Cette loi est un scandale qui insulte et outrage les millions de personnes qui ont subi la colonisation et qui en subissent encore aujourd’hui ces conséquences. La colonisation aurait aussi eu des aspects positifs pour les peuples colonisés. Ainsi comme F. Philippot l’affirmait il y a peu, la colonisation aurait permis la construction des infrastructures : routes, chemins de fer, école ou encore hôpitaux. Une mise au point s’impose. Ces infrastructures ont été construites avec une main-d’œuvre forcée, venant des populations colonisées. Cette main d’œuvre forcée pour la construction d’infrastructures, subissait des conditions de travail extrêmement difficiles et brutales. Ainsi à la fin des années 1920, la construction de la ligne de chemin de fer Congo-Océan, entre la capitale Brazzaville et Pointe Noire, a entraîné la mort de 17 000 indigènes pour la construction des 140 premiers kilomètres. On estime qu’un ouvrier sur deux est décédé au cours de cette construction. On pourrait citer aussi la construction du canal de Suez au cours de laquelle des milliers d’égyptiens sont morts. Qui plus est, ces infrastructures étaient construites à une fin coloniale, améliorer les infrastructures pour piller plus efficacement les pays colonisés.
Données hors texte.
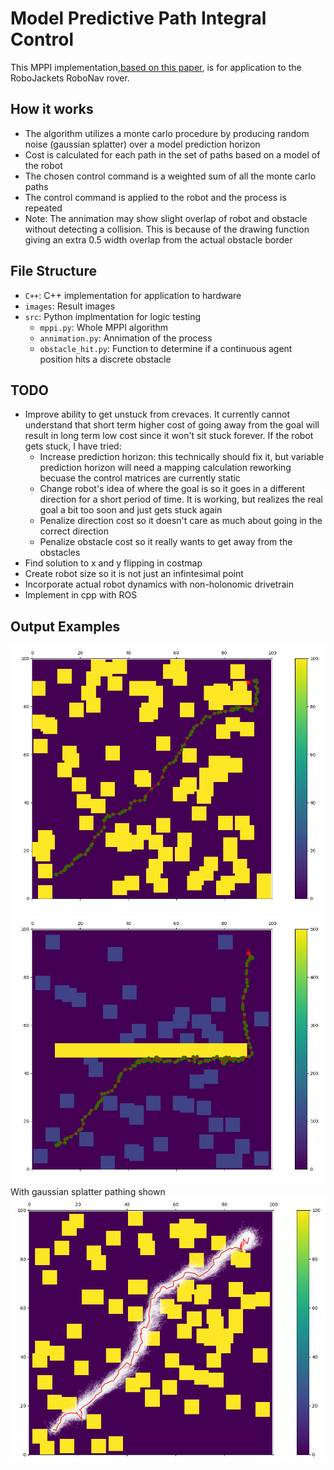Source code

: # Model Predictive Path Integral Control
This MPPI implementation,[based on this paper](https://ieeexplore.ieee.org/stamp/stamp.jsp?tp=&arnumber=7487277), is for application to the RoboJackets RoboNav rover.

## How it works
- The algorithm utilizes a monte carlo procedure by producing random noise (gaussian splatter) over a model prediction horizon
- Cost is calculated for each path in the set of paths based on a model of the robot
- The chosen control command is a weighted sum of all the monte carlo paths
- The control command is applied to the robot and the process is repeated
- Note: The annimation may show slight overlap of robot and obstacle without detecting a collision. This is because of the drawing function giving an extra 0.5 width overlap from the actual obstacle border

## File Structure
- `C++`: C++ implementation for application to hardware
- `images`: Result images
- `src`: Python implmentation for logic testing
  - `mppi.py`: Whole MPPI algorithm
  - `annimation.py`: Annimation of the process
  - `obstacle_hit.py`: Function to determine if a continuous agent position hits a discrete obstacle
 
## TODO
- Improve ability to get unstuck from crevaces. It currently cannot understand that short term higher cost of going away from the goal will result in long term low cost since it won't sit stuck forever. If the robot gets stuck, I have tried:
  - Increase prediction horizon: this technically should fix it, but variable prediction horizon will need a mapping calculation reworking becuase the control matrices are currently static
  - Change robot's idea of where the goal is so it goes in a different direction for a short period of time. It is working, but realizes the real goal a bit too soon and just gets stuck again
  - Penalize direction cost so it doesn't care as much about going in the correct direction
  - Penalize obstacle cost so it really wants to get away from the obstacles
- Find solution to x and y flipping in costmap
- Create robot size so it is not just an infintesimal point
- Incorporate actual robot dynamics with non-holonomic drivetrain
- Implement in cpp with ROS

## Output Examples
![regular](images/regular.png "This is an example image")
![wall](images/wall.png "This is an example image")
With gaussian splatter pathing shown
![gaussian](images/gaussian3.png "This is an example image")
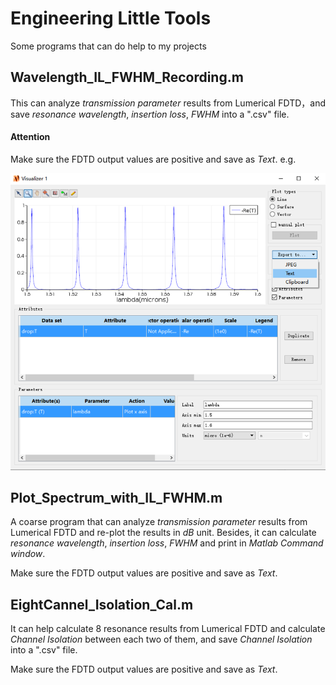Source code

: # Engineering Little Tools
 Some programs that can do help to my projects

## Wavelength_IL_FWHM_Recording.m

This can analyze *transmission parameter* results from Lumerical FDTD，and save *resonance wavelength*, *insertion loss*, *FWHM* into a ".csv" file.

#### Attention

Make sure the FDTD output values are positive and save as *Text*. e.g. 

![example](.\pictures\example.png)

## Plot_Spectrum_with_IL_FWHM.m

A coarse program that can analyze *transmission parameter* results from Lumerical FDTD and re-plot the results in *dB* unit. Besides, it can calculate *resonance wavelength*, *insertion loss*, *FWHM* and print in *Matlab Command window*. 

Make sure the FDTD output values are positive and save as *Text*.



## EightCannel_Isolation_Cal.m

It can help calculate 8 resonance results from Lumerical FDTD and calculate *Channel Isolation* between each two of them, and save *Channel Isolation* into a ".csv" file.

Make sure the FDTD output values are positive and save as *Text*.
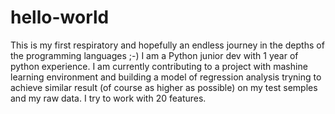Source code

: # hello-world
This is my first respiratory and hopefully an endless journey in the depths of the programming languages ;-)
I am a Python junior dev with 1 year of python experience.
I am currently contributing to a project with mashine learning environment and building a model of regression analysis tryning to achieve similar result (of course as higher as possible) on my test semples and my raw data. I try to work with 20 features.
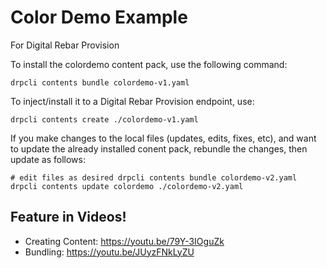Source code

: # Color Demo Example

For Digital Rebar Provision

To install the colordemo content pack, use the following command:

  `drpcli contents bundle colordemo-v1.yaml`

To inject/install it to a Digital Rebar Provision endpoint, use:

  `drpcli contents create ./colordemo-v1.yaml`

If you make changes to the local files (updates, edits, fixes, etc), and 
want to update the already installed conent pack, rebundle the changes, 
then update as follows:

  `# edit files as desired
  drpcli contents bundle colordemo-v2.yaml
  drpcli contents update colordemo ./colordemo-v2.yaml`

## Feature in Videos!

* Creating Content: https://youtu.be/79Y-3IOguZk
* Bundling: https://youtu.be/JUyzFNkLyZU
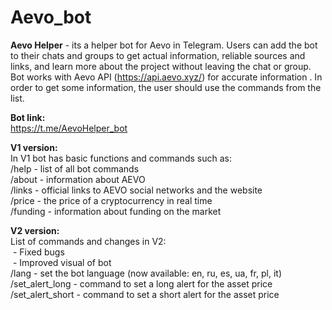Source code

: # Aevo_bot
**Aevo Helper** - its a helper bot for Aevo in Telegram. Users can add the bot to their chats and groups to get actual information, reliable sources and links, and learn more about the project without leaving the chat or group. Bot works with Aevo API (https://api.aevo.xyz/) for accurate information . In order to get some information, the user should use the commands from the list.

**Bot link:**   
https://t.me/AevoHelper_bot   

**V1 version:**  
In V1 bot has basic functions and commands such as:  
/help - list of all bot commands  
/about - information about AEVO  
/links - official links to AEVO social networks and the website  
/price - the price of a cryptocurrency in real time  
/funding -  information about funding on the market  

**V2 version:**   
List of commands and changes in V2:  
&nbsp;- Fixed bugs    
&nbsp;- Improved visual of bot     
/lang - set the bot language (now available: en, ru, es, ua, fr, pl, it)   
/set_alert_long - command to set a long alert for the asset price  
/set_alert_short - command to set a short alert for the asset price  
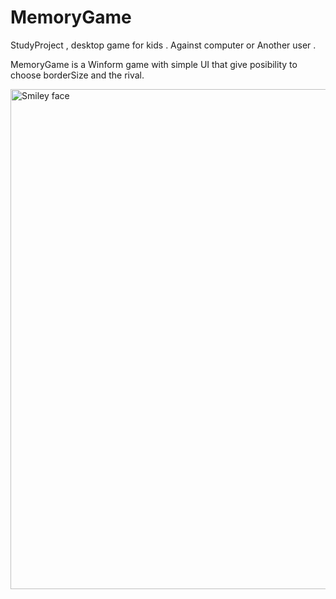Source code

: # MemoryGame
StudyProject , desktop game for kids . Against computer or Another user .

MemoryGame is a Winform game with simple UI that give posibility to choose borderSize and the rival. 

<img src="https://cloud.githubusercontent.com/assets/9945039/19858107/ef65d8c6-9f88-11e6-8b00-61dfb2f44896.png" alt="Smiley face" height="800" width="600">


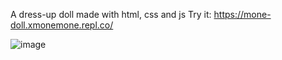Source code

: A dress-up doll made with html, css and js
Try it: https://mone-doll.xmonemone.repl.co/

![image](https://user-images.githubusercontent.com/92688848/232261575-a4318b22-2ebc-488c-8875-8eb43ad8a32e.png)
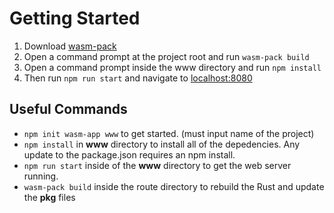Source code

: # Getting Started
1. Download [wasm-pack](https://rustwasm.github.io/wasm-pack/installer/)
2. Open a command prompt at the project root and run `wasm-pack build`
3. Open a command prompt inside the www directory and run `npm install`
4. Then run `npm run start` and navigate to [localhost:8080](localhost:8080)
## Useful Commands
- `npm init wasm-app www` to get started. (must input name of the project)
- `npm install` in **www** directory to install all of the depedencies. Any update to the package.json requires an npm install.
- `npm run start` inside of the **www** directory to get the web server running.
- `wasm-pack build` inside the route directory to rebuild the Rust and update the **pkg** files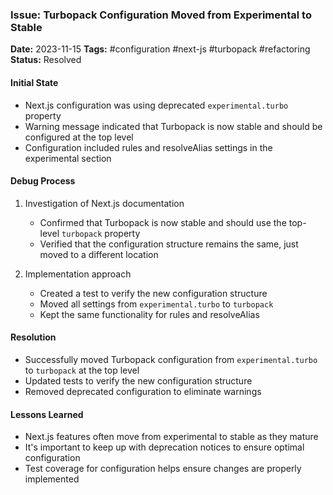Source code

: ### Issue: Turbopack Configuration Moved from Experimental to Stable
**Date:** 2023-11-15
**Tags:** #configuration #next-js #turbopack #refactoring
**Status:** Resolved

#### Initial State
- Next.js configuration was using deprecated `experimental.turbo` property
- Warning message indicated that Turbopack is now stable and should be configured at the top level
- Configuration included rules and resolveAlias settings in the experimental section

#### Debug Process
1. Investigation of Next.js documentation
   - Confirmed that Turbopack is now stable and should use the top-level `turbopack` property
   - Verified that the configuration structure remains the same, just moved to a different location

2. Implementation approach
   - Created a test to verify the new configuration structure
   - Moved all settings from `experimental.turbo` to `turbopack`
   - Kept the same functionality for rules and resolveAlias

#### Resolution
- Successfully moved Turbopack configuration from `experimental.turbo` to `turbopack` at the top level
- Updated tests to verify the new configuration structure
- Removed deprecated configuration to eliminate warnings

#### Lessons Learned
- Next.js features often move from experimental to stable as they mature
- It's important to keep up with deprecation notices to ensure optimal configuration
- Test coverage for configuration helps ensure changes are properly implemented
Non seulement la colonisation n’a pas eu d’effet positif mais elle a sous-développé des continents entiers notamment l’Afrique, tout en accélérant en parallèle le développement des pays colonisateurs.

La guerre d’Algérie, un catalyseur du déni des crimes coloniaux

Le 1er novembre 1954, le FLN (Front de Libération National) déclenchait la révolution algérienne contre le système coloniale Français. L’État français a mené une guerre répressive et sans limite pour tenter d’étouffer la révolution algérienne. Massacre, torture et viol, l’armée Française, comme souvent faisait usage des pires pratiques. L’état d’Israël n’a d’ailleurs rien inventé, il a seulement remplacé le Napalm par le phosphore blanc.  La censure fut alors adoptée par la loi sur l’état d’urgence, du 3 avril 1955. Pendant toute la durée de la guerre des journaux comme L’Humanité, France Observateur, ou encore Libération subissent la censure. Lorsque Henri Alleg, militant du Parti Communiste Algérien souhaite témoigner de la torture qu’il a subi, le livre est interdit, pourtant La Question se vendra à 150 000 exemplaires clandestinement.

Cette censure ne s’arrêtera pas à la fin de la guerre d’Algérie, ainsi le film de Gillo Pontecorvo, La Bataille d’Alger (1966), est resté censuré sur les écrans français, jusqu’en 2005.  Qui plus est, la France a pendant longtemps refusé le terme de guerre pour lui préférer celui « d’évènements » en Algérie. Cette censure et ce déni sont devenus le symbole d’une histoire qui ne passe pas.

La guerre d’Algérie catalyse aujourd’hui les tensions liées au passé coloniale de la France, il est urgent de reconnaître les crimes Français, c’est une nécessité sociale et politique. C’est dans cette esprit que le MJCF c’est associé à l’occasion de la semaine anticoloniale avec d’autres associations et personnalités à l’appel pour la Reconnaissance des crimes coloniaux commis par la France.